Il pourrait accélérer mais ne le fait pas. C’est pourtant facile ; il suffit de le rattraper, de baisser la vitre et de lui dire de monter. Il suffit de lui expliquer que…

L’autochtone s’impatiente, double la BM mais s’arrête à hauteur de François. Pas pour l’insulter, non. Il se contente de le fixer. Un regard et un sourire effrayants… Un visage de serial killer en puissance. Ou à la retraite.

Davin perd son calme.

— Tu veux ma photo, pauvre con ?

L’autre passe enfin son chemin. François respire mieux, tout à coup. Il se concentre à nouveau sur Paul, sur ce qu’il va lui dire…

Paul qui avance toujours, s’évanouissant peu à peu dans la brume tenace. Mais François a encore le temps de voir l’Express s’arrêter à hauteur du jeune homme.

— Et merde !

Il observe, impuissant, son ami qui grimpe dans la guimbarde blanche. Trop tard, il est parti avec le taré du village.
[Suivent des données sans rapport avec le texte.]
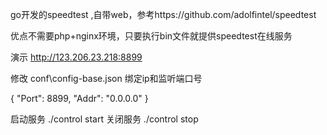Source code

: go开发的speedtest ,自带web，参考https://github.com/adolfintel/speedtest

优点不需要php+nginx环境，只要执行bin文件就提供speedtest在线服务

演示  http://123.206.23.218:8899



修改 conf\config-base.json 绑定ip和监听端口号

{
	"Port": 8899,
	"Addr": "0.0.0.0"
}

启动服务 ./control start
关闭服务 ./control stop

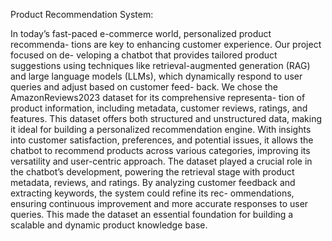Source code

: Product Recommendation System:

In today’s fast-paced e-commerce world, personalized product recommenda-
tions are key to enhancing customer experience. Our project focused on de-
veloping a chatbot that provides tailored product suggestions using techniques
like retrieval-augmented generation (RAG) and large language models (LLMs),
which dynamically respond to user queries and adjust based on customer feed-
back.
We chose the AmazonReviews2023 dataset for its comprehensive representa-
tion of product information, including metadata, customer reviews, ratings, and
features. This dataset offers both structured and unstructured data, making it
ideal for building a personalized recommendation engine. With insights into
customer satisfaction, preferences, and potential issues, it allows the chatbot
to recommend products across various categories, improving its versatility and
user-centric approach.
The dataset played a crucial role in the chatbot’s development, powering
the retrieval stage with product metadata, reviews, and ratings. By analyzing
customer feedback and extracting keywords, the system could refine its rec-
ommendations, ensuring continuous improvement and more accurate responses
to user queries. This made the dataset an essential foundation for building a
scalable and dynamic product knowledge base.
Alors, François les prend en chasse, en gardant ses distances. Sans trop savoir pourquoi.

Pour ne pas perdre de vue cet étrange repère. Peut-être aussi parce qu’il ne sait plus très bien où aller.

L’Express semble moins pressé d’arriver à destination, désormais ; son conducteur a trouvé quelqu’un à qui parler… Davin imagine Paul donnant le change, souriant, heureux d’avoir un nouveau chauffeur.
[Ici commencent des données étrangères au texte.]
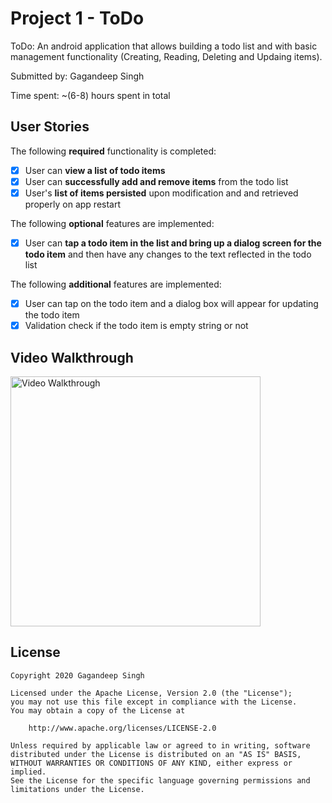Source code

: # Project 1 - ToDo

ToDo: An android application that allows building a todo list and with basic management functionality (Creating, Reading, Deleting and Updaing items).

Submitted by: Gagandeep Singh

Time spent: ~(6-8) hours spent in total

## User Stories

The following **required** functionality is completed:

* [x] User can **view a list of todo items**
* [x] User can **successfully add and remove items** from the todo list
* [x] User's **list of items persisted** upon modification and and retrieved properly on app restart

The following **optional** features are implemented:

* [x] User can **tap a todo item in the list and bring up a dialog screen for the todo item** and then have any changes to the text reflected in the todo list

The following **additional** features are implemented:

* [x] User can tap on the todo item and a dialog box will appear for updating the todo item
* [x] Validation check if the todo item is empty string or not

## Video Walkthrough

<img src='todo.gif' title='Video Walkthrough' width='400' alt='Video Walkthrough' />

## License

    Copyright 2020 Gagandeep Singh

    Licensed under the Apache License, Version 2.0 (the "License");
    you may not use this file except in compliance with the License.
    You may obtain a copy of the License at

        http://www.apache.org/licenses/LICENSE-2.0

    Unless required by applicable law or agreed to in writing, software
    distributed under the License is distributed on an "AS IS" BASIS,
    WITHOUT WARRANTIES OR CONDITIONS OF ANY KIND, either express or implied.
    See the License for the specific language governing permissions and
    limitations under the License.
— Gros con, grogne-t-il. Si tu savais à qui tu as à faire !

Sa voix est teintée de dépit et même d’un soupçon de jalousie…
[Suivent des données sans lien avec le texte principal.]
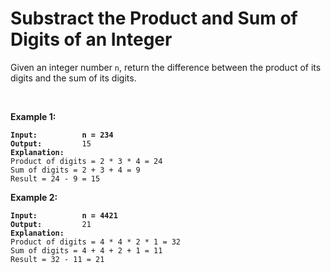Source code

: <!-- markdownlint-disable -->

# Substract the Product and Sum of Digits of an Integer

<p>Given an integer number <code>n</code>, return the difference between the product of its digits and the sum of its digits.</p><br>

**Example 1:**

<pre><code><strong>Input:          n = 234</strong>
<strong>Output:</strong>         15
<strong>Explanation:</strong>    
Product of digits = 2 * 3 * 4 = 24 
Sum of digits = 2 + 3 + 4 = 9 
Result = 24 - 9 = 15</strong></code></pre>

**Example 2:**

<pre><code><strong>Input:          n = 4421</strong>
<strong>Output:</strong>         21
<strong>Explanation:</strong>    
Product of digits = 4 * 4 * 2 * 1 = 32 
Sum of digits = 4 + 4 + 2 + 1 = 11 
Result = 32 - 11 = 21</strong></code></pre>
Continuant sa curieuse filature, il reste loin derrière la vieille voiture blanche, comme s’il avait peur de se faire repérer. Comme s’il craignait que Paul ne découvrît son manège. Pourtant, il a juste changé d’avis, pas de quoi avoir honte.

Mais peut-être est-ce simplement dur d’accepter l’idée qu’il a besoin du Petit, besoin d’un jeune homme paumé, mal barré. D’un voleur doublé d’un meurtrier.

Dur d’accepter qu’il n’a plus la force de finir seul cet ultime voyage.

L’Express avale les virages, les lignes droites ; la BMW suit sans problème. Le ciel recommence à pleurer, les essuie-glaces reprennent leur train d’enfer.

François ira où Paul ira.

Et nulle part ailleurs.

Parce que Paul peut encore avoir besoin de lui. Ou l’inverse, il ne sait plus très bien.

Le tout étant de ne pas les perdre de vue.

Un quart d’heure plus tard, la voiture blanche change brutalement d’itinéraire. Elle bifurque à droite pour s’engager sur un chemin de terre, s’enfonçant dans une forêt inhospitalière.

François ralentit à son tour. Il hésite ; sur cette piste, il a toutes les chances de se faire démasquer.